Dans l’avion, on a tout le temps de s’imaginer ce qui nous attend. Complexe. Depuis que ce voyage est décidé, je ne sais trop dire où je vais : Terre sainte, Israël, Palestine, Territoires occupés, Territoires palestiniens, Cisjordanie. Embarqué avec un groupe de catholiques – dont deux prêtres, une sœur et un diacre - à la rencontre des chrétiens, je vais assurément en Terre sainte. Mais quand je parle de ce voyage, je rajoute toujours Israël, comme si cette Terre sainte ne reflétait pas toute la réalité de ce voyage. (Carte)
Si je pars rencontrer des chrétiens et visiter des lieux saints, je pars aussi dans un pays en guerre Avec l’envie de voir, écouter et tenter de comprendre. Et une phrase en tête, entendue dans la bouche d’un habitué de ce voyage : “À chaque fois que je reviens, je trouve la situation encore plus complexe”. En fait, je pars d'abord pour voir et essayer de me faire ma propre opinion.
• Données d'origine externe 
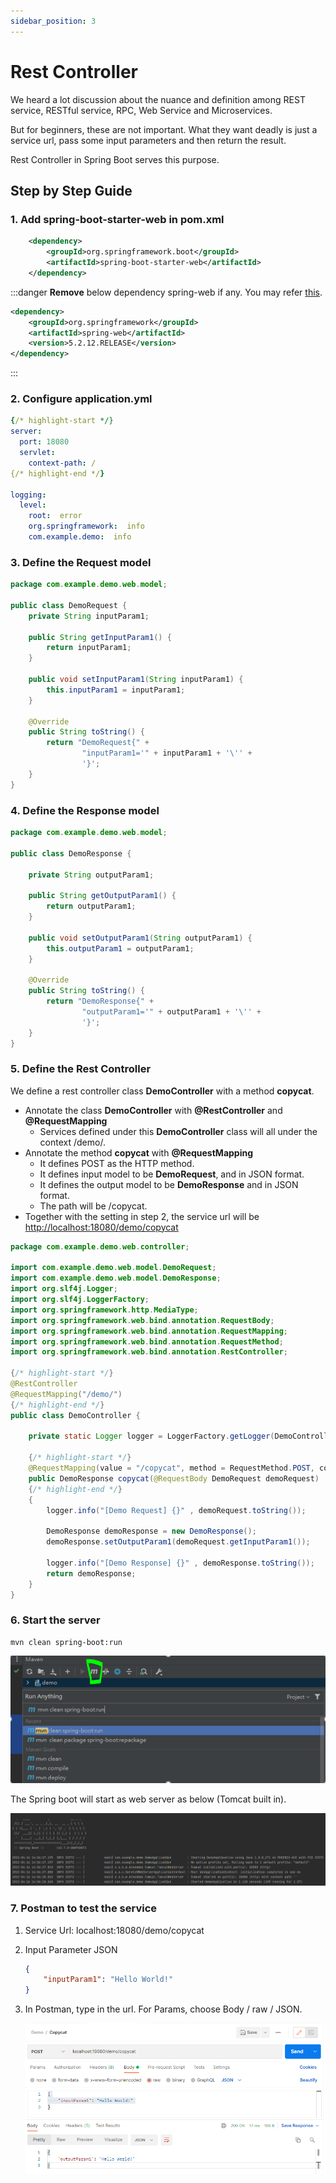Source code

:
 ```yaml
---
sidebar_position: 3
---
```


# Rest Controller

 We heard a lot discussion about the nuance and definition among REST service, RESTful service, RPC, Web Service and Microservices. 
 
 But for beginners, these are not important. What they want deadly is just a service url, pass some input parameters and then return the result. 
 
 Rest Controller in Spring Boot serves this purpose.

## Step by Step Guide

### 1. Add spring-boot-starter-web in pom.xml

```xml title="pom.xml"
    <dependency>
        <groupId>org.springframework.boot</groupId>
        <artifactId>spring-boot-starter-web</artifactId>
    </dependency>
```

:::danger
**Remove** below dependency spring-web if any. You may refer [this](https://stackoverflow.com/questions/71121188/correct-classpath-of-your-application-so-it-contains-compatible-versions-of-clas).
```xml title="pom.xml"
<dependency>
    <groupId>org.springframework</groupId>
    <artifactId>spring-web</artifactId>
    <version>5.2.12.RELEASE</version>
</dependency>
```        
:::

### 2. Configure application.yml

```yml title="application.yml"
{/* highlight-start */}
server:
  port: 18080
  servlet:
    context-path: /
{/* highlight-end */}

logging:
  level:
    root:  error
    org.springframework:  info
    com.example.demo:  info    
```

### 3. Define the Request model

```java title="com.example.demo.web.model.DemoRequest"
package com.example.demo.web.model;

public class DemoRequest {
    private String inputParam1;

    public String getInputParam1() {
        return inputParam1;
    }

    public void setInputParam1(String inputParam1) {
        this.inputParam1 = inputParam1;
    }

    @Override
    public String toString() {
        return "DemoRequest{" +
                "inputParam1='" + inputParam1 + '\'' +
                '}';
    }
}
```

### 4. Define the Response model

```java title="com.example.demo.web.model.DemoResponse"
package com.example.demo.web.model;

public class DemoResponse {

    private String outputParam1;

    public String getOutputParam1() {
        return outputParam1;
    }

    public void setOutputParam1(String outputParam1) {
        this.outputParam1 = outputParam1;
    }

    @Override
    public String toString() {
        return "DemoResponse{" +
                "outputParam1='" + outputParam1 + '\'' +
                '}';
    }
}
```

### 5. Define the Rest Controller

We define a rest controller class **DemoController**  with a method **copycat**. 

- Annotate the class **DemoController** with **@RestController** and **@RequestMapping**
    - Services defined under this **DemoController** class will all under the context /demo/.
- Annotate the method **copycat** with **@RequestMapping**
    - It defines POST as the HTTP method.
    - It defines input model to be **DemoRequest**, and in JSON format.
    - It defines the output model to be **DemoResponse** and in JSON format.
    - The path will be /copycat.  
- Together with the setting in step 2, the service url will be [http://localhost:18080/demo/copycat](http://localhost:18080/demo/copycat)

```java title="com.example.demo.web.controller.DemoController"
package com.example.demo.web.controller;

import com.example.demo.web.model.DemoRequest;
import com.example.demo.web.model.DemoResponse;
import org.slf4j.Logger;
import org.slf4j.LoggerFactory;
import org.springframework.http.MediaType;
import org.springframework.web.bind.annotation.RequestBody;
import org.springframework.web.bind.annotation.RequestMapping;
import org.springframework.web.bind.annotation.RequestMethod;
import org.springframework.web.bind.annotation.RestController;

{/* highlight-start */}
@RestController
@RequestMapping("/demo/")
{/* highlight-end */}
public class DemoController {

    private static Logger logger = LoggerFactory.getLogger(DemoController.class);
    
    {/* highlight-start */}
    @RequestMapping(value = "/copycat", method = RequestMethod.POST, consumes = MediaType.APPLICATION_JSON_VALUE, produces = MediaType.APPLICATION_JSON_VALUE)
    public DemoResponse copycat(@RequestBody DemoRequest demoRequest)
    {/* highlight-end */}
    {
        logger.info("[Demo Request] {}" , demoRequest.toString());

        DemoResponse demoResponse = new DemoResponse();
        demoResponse.setOutputParam1(demoRequest.getInputParam1());

        logger.info("[Demo Response] {}" , demoResponse.toString());
        return demoResponse;
    }
}
```

### 6. Start the server

```shell title="Run the below command in IDEA"
mvn clean spring-boot:run
```

![spring boot run](/img/springboot/idea-maven-spring-boot-run.PNG)

The Spring boot will start as web server as below (Tomcat built in).

![spring boot run](/img/springboot/idea-maven-spring-boot-run-2.PNG)

### 7. Postman to test the service

1. Service Url: localhost:18080/demo/copycat
2. Input Parameter JSON
    ```json
    {
        "inputParam1": "Hello World!"
    }
    ```
3. In Postman, type in the url. For Params, choose Body / raw / JSON.
    
    ![Postman-copycat](/img/springboot/postman-service-copycat.PNG)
Quelques mois avant, Gaza était sous la mitraille
Nous sommes en mai 2009. En décembre 2008, Gaza était sous la mitraille. Les réservations pour le voyage se sont arrêtées avec l’opération israélienne contre ce petit bout de terre palestinien aux mains du Hamas, coincé entre la mer et Israël. Ceux qui sont dans l’avion ne sont pourtant pas des aventuriers. Une sœur qui fait là le voyage de sa vie, offert par ses condisciples. Un couple “pittoresque” de Normands, qui regrettent déjà leur petit-déj' au camembert et qui auront du mal à suivre le rythme. Une jeune femme qui a pour projet de se faire baptiser l’année suivante dans le Jourdain ; elle est en repérages. Deux frangines, des couples, des femmes seules. Des croyants mais aussi des mal-croyants (je me classe plutôt dans la seconde catégorie). Et nous, couple de trentenaire, attirés à la fois par l'idée de découvrir les lieux de la Bible en vrai et l'envie de mieux comprendre ce qui se joue ici. Observateur, avec un maximum de recul sur ce que je vais voir.
Et puis, Jérusalem cela ne se refuse pas.
C’est à mon tour. Derrière sa vitre, une très jeune femme dont on voit à peine le visage. J’imagine qu’elle fait son service militaire ici. Le motif de mon séjour ? Tourisme. Mon anglais ne va guère plus loin. Elle regarde les passeports assez longuement, tape sur son clavier, scrute son écran. Et finit par poser le tampon bleu de l’État d’Israël sur le papier.
Avant d’en arriver là, Daniel (le chef du groupe) avait conseillé de faire poser le tampon sur une feuille volante, pour éviter les problèmes futurs lors d’un hypothétique voyage en terre arabe (Jordanie, Syrie…). Nous avons préféré faire tamponner notre passeport.
Une sorte de marque de courtoisie pour le pays qui nous accueille.